Eine zweite Gruppe der optischen Speicher wird heute allgemein als "WORM" bezeichnet; es sind dies die im Hause des Anwenders bloß einmal beschreib- und fortan nur noch les- und lösch-, aber nicht mehr änderbaren "Write-Once-Read-Mostly"-Platten.

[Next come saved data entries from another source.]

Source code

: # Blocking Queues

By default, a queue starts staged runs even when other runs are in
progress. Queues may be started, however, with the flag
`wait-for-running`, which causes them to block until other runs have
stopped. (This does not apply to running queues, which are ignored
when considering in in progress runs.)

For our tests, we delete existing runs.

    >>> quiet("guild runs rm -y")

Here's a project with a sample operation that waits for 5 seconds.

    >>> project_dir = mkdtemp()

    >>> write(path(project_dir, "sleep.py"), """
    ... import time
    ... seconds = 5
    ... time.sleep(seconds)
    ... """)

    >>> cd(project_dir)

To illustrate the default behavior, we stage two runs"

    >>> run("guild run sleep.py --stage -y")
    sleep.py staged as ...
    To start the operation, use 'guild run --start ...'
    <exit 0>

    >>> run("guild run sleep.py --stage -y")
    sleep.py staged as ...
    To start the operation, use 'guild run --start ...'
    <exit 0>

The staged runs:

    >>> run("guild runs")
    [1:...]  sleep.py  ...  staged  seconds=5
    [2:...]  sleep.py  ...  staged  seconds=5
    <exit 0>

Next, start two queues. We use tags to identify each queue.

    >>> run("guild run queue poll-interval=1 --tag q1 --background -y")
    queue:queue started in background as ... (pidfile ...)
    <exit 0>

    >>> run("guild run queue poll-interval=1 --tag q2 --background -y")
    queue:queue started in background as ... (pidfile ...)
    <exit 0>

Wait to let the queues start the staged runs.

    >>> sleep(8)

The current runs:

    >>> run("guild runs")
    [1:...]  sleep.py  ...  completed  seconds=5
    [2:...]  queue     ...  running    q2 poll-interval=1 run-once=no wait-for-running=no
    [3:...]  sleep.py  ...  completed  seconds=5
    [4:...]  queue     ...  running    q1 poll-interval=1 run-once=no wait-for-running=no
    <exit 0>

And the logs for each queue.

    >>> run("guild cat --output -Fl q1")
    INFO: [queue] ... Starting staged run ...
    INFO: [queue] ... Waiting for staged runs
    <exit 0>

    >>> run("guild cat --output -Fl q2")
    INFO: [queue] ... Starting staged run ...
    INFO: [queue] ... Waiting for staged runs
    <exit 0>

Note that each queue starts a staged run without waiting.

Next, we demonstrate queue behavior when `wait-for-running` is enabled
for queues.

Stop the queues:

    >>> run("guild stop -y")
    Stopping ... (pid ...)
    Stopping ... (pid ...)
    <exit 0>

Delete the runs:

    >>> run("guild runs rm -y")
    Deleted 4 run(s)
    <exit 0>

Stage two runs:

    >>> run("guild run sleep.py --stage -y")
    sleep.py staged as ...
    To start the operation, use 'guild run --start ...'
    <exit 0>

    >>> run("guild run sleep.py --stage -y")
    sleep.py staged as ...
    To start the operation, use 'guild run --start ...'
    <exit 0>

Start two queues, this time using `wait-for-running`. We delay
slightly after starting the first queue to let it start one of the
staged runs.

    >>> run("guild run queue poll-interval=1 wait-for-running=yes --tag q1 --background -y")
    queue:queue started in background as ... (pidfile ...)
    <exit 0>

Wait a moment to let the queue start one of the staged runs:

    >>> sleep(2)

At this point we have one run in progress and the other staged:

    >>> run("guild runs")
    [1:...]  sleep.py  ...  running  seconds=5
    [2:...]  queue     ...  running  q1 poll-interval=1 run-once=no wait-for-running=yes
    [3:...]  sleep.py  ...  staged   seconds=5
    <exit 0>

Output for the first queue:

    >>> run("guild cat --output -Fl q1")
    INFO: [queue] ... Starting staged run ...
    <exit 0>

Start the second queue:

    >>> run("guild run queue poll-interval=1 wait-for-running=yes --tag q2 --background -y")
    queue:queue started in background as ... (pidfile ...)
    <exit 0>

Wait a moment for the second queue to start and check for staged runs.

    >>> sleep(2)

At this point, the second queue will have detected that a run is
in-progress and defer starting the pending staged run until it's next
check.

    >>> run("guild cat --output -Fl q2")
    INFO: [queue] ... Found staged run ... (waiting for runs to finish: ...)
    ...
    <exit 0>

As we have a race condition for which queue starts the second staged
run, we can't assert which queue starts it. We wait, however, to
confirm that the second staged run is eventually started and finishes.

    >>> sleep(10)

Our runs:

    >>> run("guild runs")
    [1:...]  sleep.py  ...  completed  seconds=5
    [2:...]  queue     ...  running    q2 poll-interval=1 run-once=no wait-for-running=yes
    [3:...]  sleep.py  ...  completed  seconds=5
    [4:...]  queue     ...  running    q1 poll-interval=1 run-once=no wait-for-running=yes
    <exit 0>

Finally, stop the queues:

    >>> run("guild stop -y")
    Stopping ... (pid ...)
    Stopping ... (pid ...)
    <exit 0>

Und eine dritte, bislang aber noch nicht marktreife Sorte Platten schließlich firmiert als "magnetooptische" Speicher: Sie können auch wieder gelöscht werden und vereinen in sich auf faszinierende Weise die Vorzüge der magnetischen Datenaufzeichnung mit jenen der optischen - die Nachteile aber natürlich auch.

Kein Headcrash in der Optik möglich

Diese magnetooptischen Platten haben zunächst einmal für sich, daß keiner der gefürchteten "Headcrashs" möglich ist; daß also ein höheres Maß an Datensicherheit erwartet werden kann. Denn bei ihnen, die nach Angaben der BASF allerdings nur etwa floppytypische Zugriffszeiten erlauben, hält das Schreib-Lese-System ja gebührenden Abstand von der Plattenoberfläche.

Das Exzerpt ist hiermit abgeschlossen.